--- WORK INSTRUCTIONS ---
Go to the line with "- Lateral lunges: 10 per side" in the records below, then output it and each following line exactly, up to and including the line with "Finally, we refer". Skip pictures and add nothing.

--- INPUT FOR THIS TASK ---
^^^^^^^^

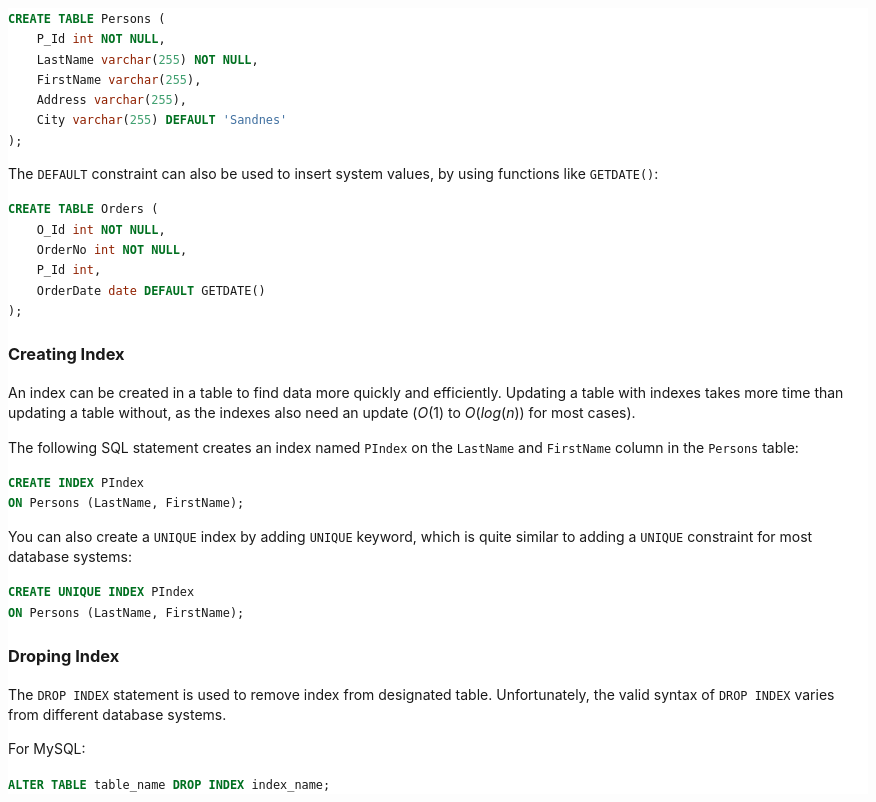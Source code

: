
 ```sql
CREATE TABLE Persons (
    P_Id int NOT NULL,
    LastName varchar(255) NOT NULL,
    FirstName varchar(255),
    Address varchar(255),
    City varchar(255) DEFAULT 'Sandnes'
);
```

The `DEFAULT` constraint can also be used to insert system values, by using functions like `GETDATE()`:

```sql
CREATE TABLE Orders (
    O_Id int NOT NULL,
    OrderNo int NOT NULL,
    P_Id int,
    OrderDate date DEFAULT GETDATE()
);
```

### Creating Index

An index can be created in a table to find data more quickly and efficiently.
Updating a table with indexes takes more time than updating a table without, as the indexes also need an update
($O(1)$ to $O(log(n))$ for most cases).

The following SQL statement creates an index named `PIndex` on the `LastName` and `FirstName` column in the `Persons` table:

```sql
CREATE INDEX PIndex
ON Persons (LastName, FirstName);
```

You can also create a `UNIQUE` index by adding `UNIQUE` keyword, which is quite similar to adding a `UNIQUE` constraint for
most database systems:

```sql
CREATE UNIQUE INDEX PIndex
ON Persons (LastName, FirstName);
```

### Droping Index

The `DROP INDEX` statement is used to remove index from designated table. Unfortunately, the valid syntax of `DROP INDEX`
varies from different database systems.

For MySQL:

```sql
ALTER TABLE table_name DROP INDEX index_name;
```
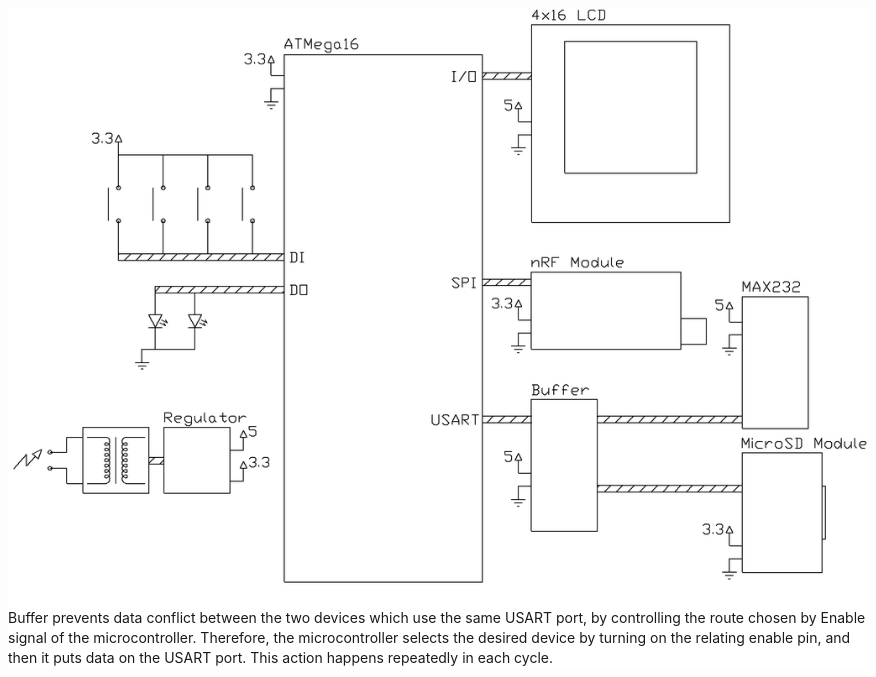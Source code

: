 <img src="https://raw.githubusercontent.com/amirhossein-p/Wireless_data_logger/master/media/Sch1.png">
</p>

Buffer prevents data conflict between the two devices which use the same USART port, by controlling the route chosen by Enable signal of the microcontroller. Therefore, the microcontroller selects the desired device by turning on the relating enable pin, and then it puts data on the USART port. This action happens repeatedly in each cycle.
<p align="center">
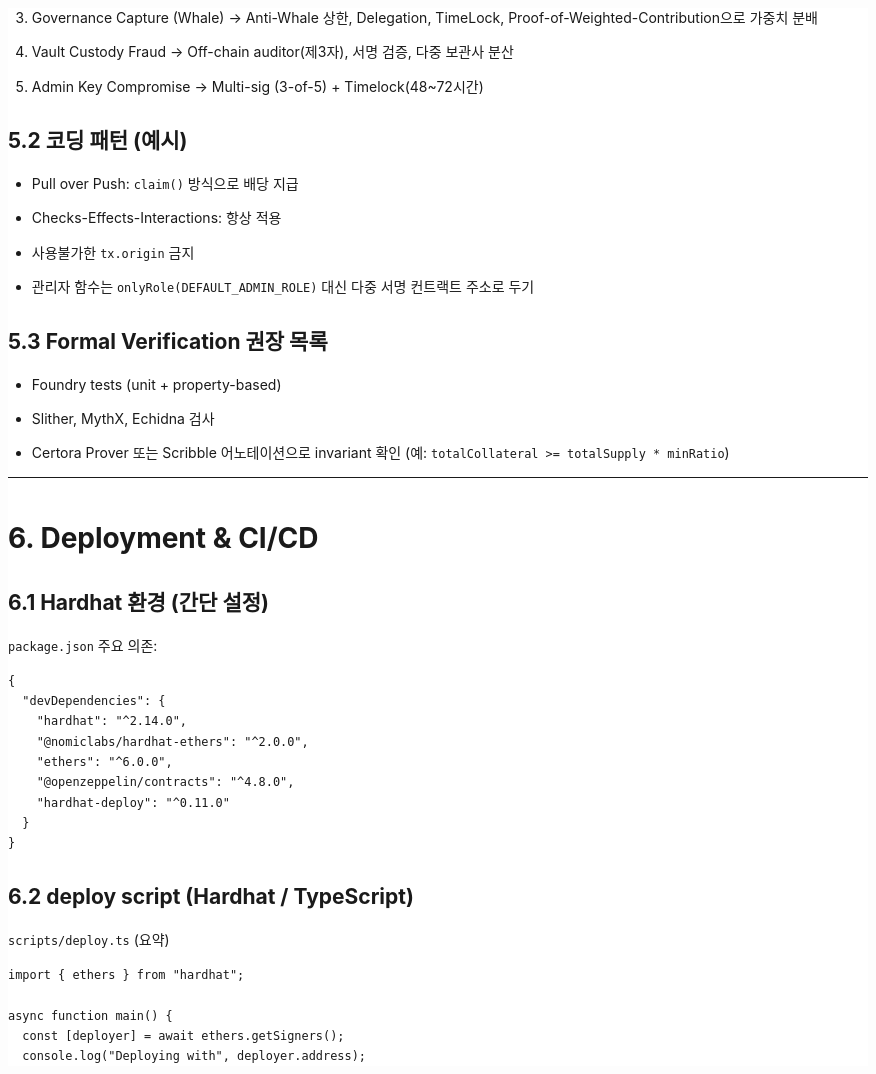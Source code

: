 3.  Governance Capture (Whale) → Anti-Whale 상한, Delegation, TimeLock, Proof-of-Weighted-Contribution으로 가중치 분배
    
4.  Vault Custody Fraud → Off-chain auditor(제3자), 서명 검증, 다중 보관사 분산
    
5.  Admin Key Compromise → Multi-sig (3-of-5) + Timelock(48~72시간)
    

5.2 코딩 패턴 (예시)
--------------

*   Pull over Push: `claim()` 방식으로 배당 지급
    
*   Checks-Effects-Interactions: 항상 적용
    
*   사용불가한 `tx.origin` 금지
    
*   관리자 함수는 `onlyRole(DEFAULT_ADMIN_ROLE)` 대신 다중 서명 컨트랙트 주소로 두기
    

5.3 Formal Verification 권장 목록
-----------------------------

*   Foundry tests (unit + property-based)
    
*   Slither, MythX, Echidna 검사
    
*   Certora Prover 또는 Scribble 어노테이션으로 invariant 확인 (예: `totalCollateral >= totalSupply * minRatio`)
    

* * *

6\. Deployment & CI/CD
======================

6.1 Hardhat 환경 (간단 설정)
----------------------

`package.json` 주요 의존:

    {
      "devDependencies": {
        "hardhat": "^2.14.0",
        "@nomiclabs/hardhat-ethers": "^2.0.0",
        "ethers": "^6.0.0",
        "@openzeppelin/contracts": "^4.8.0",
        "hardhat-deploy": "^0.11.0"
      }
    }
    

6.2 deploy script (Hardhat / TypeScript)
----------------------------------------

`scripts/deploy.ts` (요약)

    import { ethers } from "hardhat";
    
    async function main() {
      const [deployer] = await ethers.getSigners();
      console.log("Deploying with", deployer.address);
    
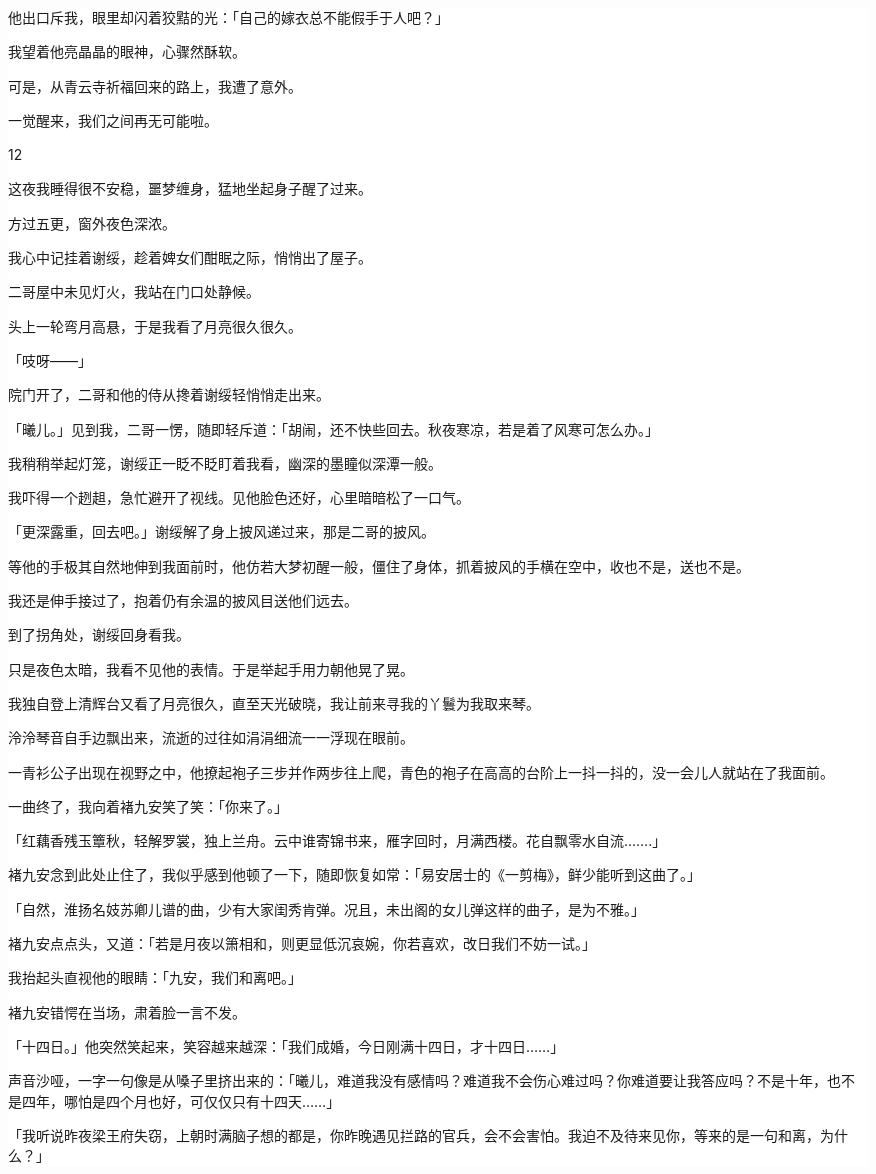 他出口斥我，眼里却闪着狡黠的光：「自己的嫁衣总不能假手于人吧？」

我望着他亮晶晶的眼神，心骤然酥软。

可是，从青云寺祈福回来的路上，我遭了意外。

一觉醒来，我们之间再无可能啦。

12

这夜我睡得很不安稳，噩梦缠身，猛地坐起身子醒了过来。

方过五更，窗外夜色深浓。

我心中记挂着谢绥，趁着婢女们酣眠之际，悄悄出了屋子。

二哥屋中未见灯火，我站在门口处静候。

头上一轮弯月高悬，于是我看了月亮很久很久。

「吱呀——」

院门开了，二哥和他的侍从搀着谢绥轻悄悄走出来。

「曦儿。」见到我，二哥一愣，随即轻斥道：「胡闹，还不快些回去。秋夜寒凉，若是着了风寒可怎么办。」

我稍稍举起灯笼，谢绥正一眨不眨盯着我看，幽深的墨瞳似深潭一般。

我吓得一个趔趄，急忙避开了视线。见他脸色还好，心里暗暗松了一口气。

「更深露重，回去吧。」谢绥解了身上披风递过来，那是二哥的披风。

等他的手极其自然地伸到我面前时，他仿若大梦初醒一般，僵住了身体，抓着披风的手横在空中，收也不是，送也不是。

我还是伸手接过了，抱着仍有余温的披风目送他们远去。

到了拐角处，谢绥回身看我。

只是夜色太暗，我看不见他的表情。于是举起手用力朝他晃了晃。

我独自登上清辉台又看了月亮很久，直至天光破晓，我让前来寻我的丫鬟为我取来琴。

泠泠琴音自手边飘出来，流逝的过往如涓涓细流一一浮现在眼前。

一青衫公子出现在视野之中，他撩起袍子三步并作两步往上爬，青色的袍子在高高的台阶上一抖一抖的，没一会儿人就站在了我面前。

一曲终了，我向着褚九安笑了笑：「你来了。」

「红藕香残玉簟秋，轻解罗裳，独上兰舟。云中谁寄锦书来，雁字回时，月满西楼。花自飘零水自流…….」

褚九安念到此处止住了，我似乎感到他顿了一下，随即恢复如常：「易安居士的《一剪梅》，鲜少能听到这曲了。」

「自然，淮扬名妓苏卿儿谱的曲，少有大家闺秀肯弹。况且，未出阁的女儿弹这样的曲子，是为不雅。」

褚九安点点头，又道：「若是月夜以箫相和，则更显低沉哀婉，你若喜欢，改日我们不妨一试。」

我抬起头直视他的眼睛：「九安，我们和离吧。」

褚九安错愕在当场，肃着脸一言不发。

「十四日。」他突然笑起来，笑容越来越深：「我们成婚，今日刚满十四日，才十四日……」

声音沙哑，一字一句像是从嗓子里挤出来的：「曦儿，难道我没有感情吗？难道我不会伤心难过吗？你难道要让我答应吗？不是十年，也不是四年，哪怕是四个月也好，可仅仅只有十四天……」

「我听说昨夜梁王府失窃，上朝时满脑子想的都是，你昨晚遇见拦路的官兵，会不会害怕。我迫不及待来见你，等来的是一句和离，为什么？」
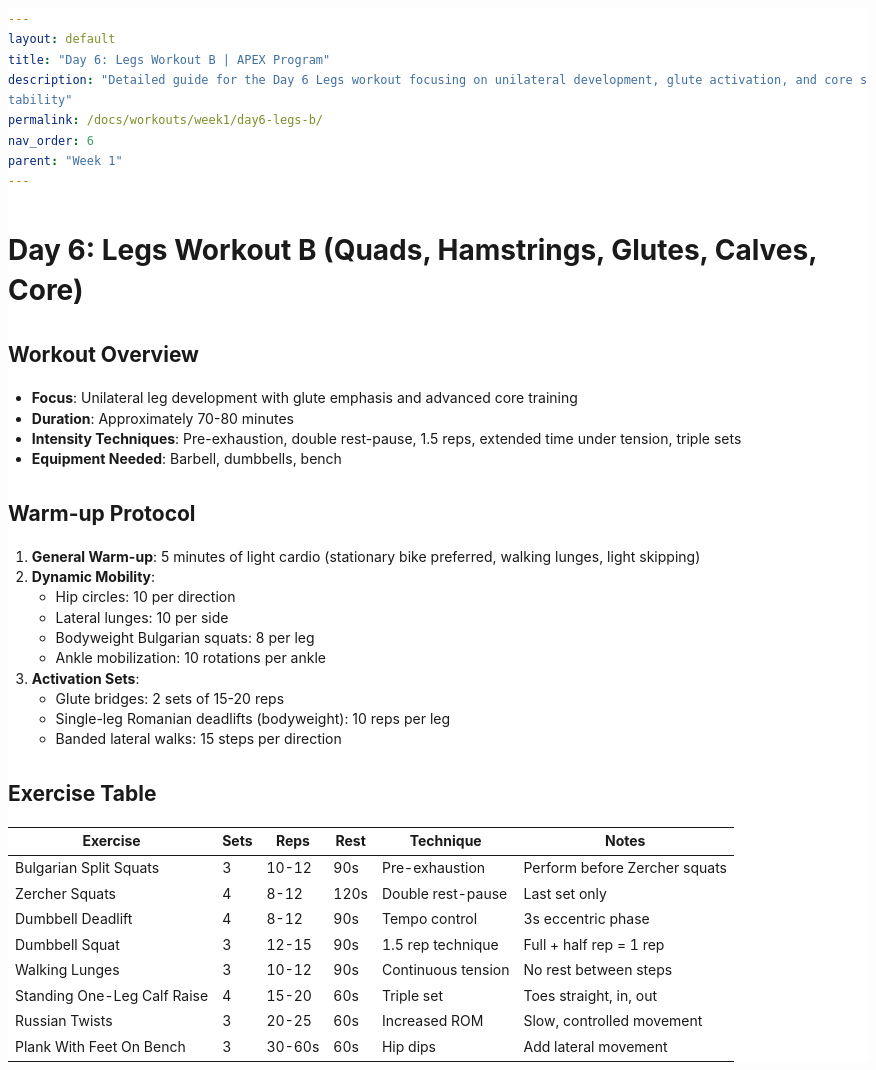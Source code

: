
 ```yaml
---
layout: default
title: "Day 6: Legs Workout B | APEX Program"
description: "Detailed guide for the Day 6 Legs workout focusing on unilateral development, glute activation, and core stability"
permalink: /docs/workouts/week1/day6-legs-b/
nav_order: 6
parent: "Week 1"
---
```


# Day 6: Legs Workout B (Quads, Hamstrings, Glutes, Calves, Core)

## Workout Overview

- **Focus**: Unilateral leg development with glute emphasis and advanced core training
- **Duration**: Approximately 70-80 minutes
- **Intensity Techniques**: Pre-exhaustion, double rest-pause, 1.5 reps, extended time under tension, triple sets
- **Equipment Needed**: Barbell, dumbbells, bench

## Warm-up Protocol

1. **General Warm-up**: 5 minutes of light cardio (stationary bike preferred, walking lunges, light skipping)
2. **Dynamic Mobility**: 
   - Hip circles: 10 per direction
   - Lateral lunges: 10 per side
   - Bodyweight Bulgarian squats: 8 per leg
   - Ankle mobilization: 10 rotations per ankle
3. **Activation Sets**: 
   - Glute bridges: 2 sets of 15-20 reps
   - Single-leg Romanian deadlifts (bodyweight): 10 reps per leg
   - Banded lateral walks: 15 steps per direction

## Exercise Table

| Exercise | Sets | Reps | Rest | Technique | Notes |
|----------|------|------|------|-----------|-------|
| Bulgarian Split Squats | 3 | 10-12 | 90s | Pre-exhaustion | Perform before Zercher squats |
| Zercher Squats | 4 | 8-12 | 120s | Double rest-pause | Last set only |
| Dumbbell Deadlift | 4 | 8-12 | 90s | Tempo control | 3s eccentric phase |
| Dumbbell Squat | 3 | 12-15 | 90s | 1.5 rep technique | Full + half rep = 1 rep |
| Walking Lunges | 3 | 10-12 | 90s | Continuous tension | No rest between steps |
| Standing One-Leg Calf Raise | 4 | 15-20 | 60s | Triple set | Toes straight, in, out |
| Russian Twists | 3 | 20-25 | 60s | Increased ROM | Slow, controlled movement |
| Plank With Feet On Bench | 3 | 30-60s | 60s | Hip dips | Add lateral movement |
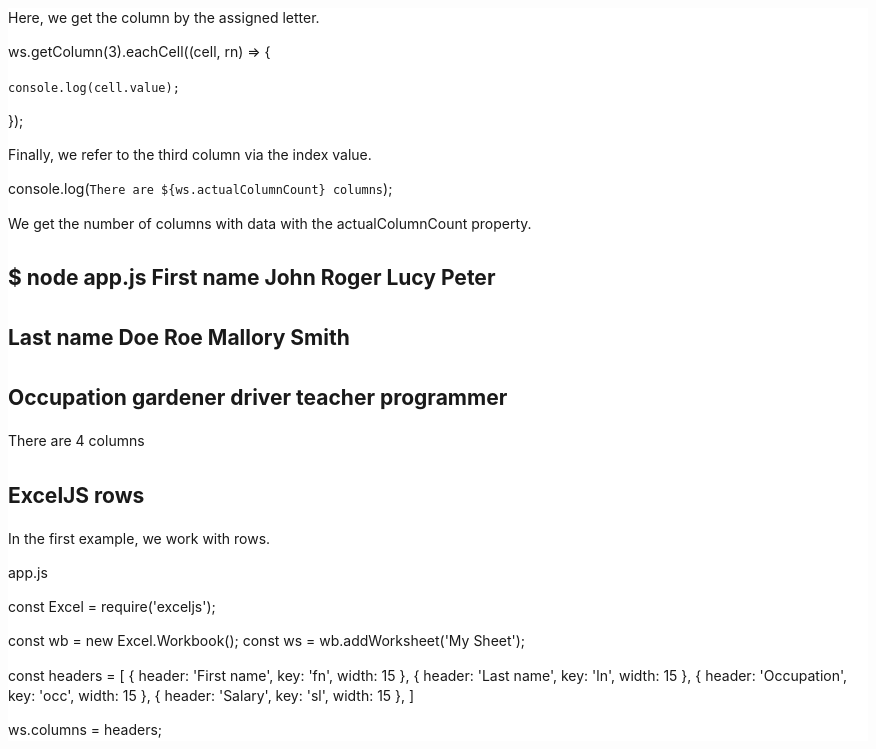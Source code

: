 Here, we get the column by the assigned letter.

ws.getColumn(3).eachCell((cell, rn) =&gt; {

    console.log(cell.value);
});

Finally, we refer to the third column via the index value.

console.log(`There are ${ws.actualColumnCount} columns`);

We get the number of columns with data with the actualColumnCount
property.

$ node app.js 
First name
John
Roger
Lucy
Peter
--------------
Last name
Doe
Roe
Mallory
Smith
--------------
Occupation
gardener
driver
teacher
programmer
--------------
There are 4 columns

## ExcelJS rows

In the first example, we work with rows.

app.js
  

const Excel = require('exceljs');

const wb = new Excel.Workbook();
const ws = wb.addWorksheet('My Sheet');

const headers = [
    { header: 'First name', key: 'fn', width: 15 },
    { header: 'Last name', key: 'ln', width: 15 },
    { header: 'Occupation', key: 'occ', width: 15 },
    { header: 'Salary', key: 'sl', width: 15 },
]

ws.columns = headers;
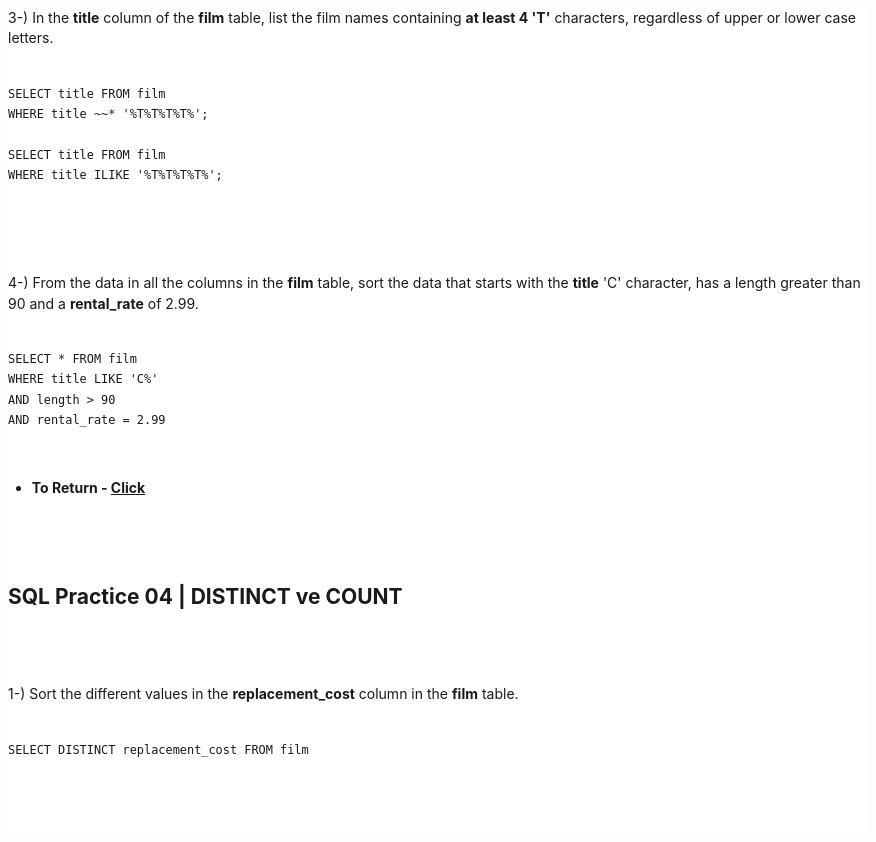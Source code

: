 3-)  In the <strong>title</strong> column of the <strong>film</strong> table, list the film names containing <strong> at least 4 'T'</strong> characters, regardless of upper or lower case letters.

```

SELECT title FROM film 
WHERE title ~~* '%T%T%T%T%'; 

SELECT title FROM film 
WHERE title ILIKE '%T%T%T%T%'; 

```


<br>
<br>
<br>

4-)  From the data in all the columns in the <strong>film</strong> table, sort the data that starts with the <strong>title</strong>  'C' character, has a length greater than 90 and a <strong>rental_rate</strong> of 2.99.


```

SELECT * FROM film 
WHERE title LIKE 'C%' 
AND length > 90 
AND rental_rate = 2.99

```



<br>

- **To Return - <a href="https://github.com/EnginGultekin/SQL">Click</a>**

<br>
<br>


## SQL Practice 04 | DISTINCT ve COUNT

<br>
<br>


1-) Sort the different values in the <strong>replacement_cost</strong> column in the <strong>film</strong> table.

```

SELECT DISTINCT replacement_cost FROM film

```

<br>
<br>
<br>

^^^^^^^^

--- RESPONSE TO THE EXERCISE ---
   - Lateral lunges: 10 per side
   - Bodyweight Bulgarian squats: 8 per leg
   - Ankle mobilization: 10 rotations per ankle
3. **Activation Sets**: 
   - Glute bridges: 2 sets of 15-20 reps
   - Single-leg Romanian deadlifts (bodyweight): 10 reps per leg
   - Banded lateral walks: 15 steps per direction

## Exercise Table

| Exercise | Sets | Reps | Rest | Technique | Notes |
|----------|------|------|------|-----------|-------|
| Bulgarian Split Squats | 3 | 10-12 | 90s | Pre-exhaustion | Perform before Zercher squats |
| Zercher Squats | 4 | 8-12 | 120s | Double rest-pause | Last set only |
| Dumbbell Deadlift | 4 | 8-12 | 90s | Tempo control | 3s eccentric phase |
| Dumbbell Squat | 3 | 12-15 | 90s | 1.5 rep technique | Full + half rep = 1 rep |
| Walking Lunges | 3 | 10-12 | 90s | Continuous tension | No rest between steps |
| Standing One-Leg Calf Raise | 4 | 15-20 | 60s | Triple set | Toes straight, in, out |
| Russian Twists | 3 | 20-25 | 60s | Increased ROM | Slow, controlled movement |
| Plank With Feet On Bench | 3 | 30-60s | 60s | Hip dips | Add lateral movement |
Source code

: Here, we get the column by the assigned letter.

ws.getColumn(3).eachCell((cell, rn) =&gt; {

    console.log(cell.value);
});

Finally, we refer to the third column via the index value.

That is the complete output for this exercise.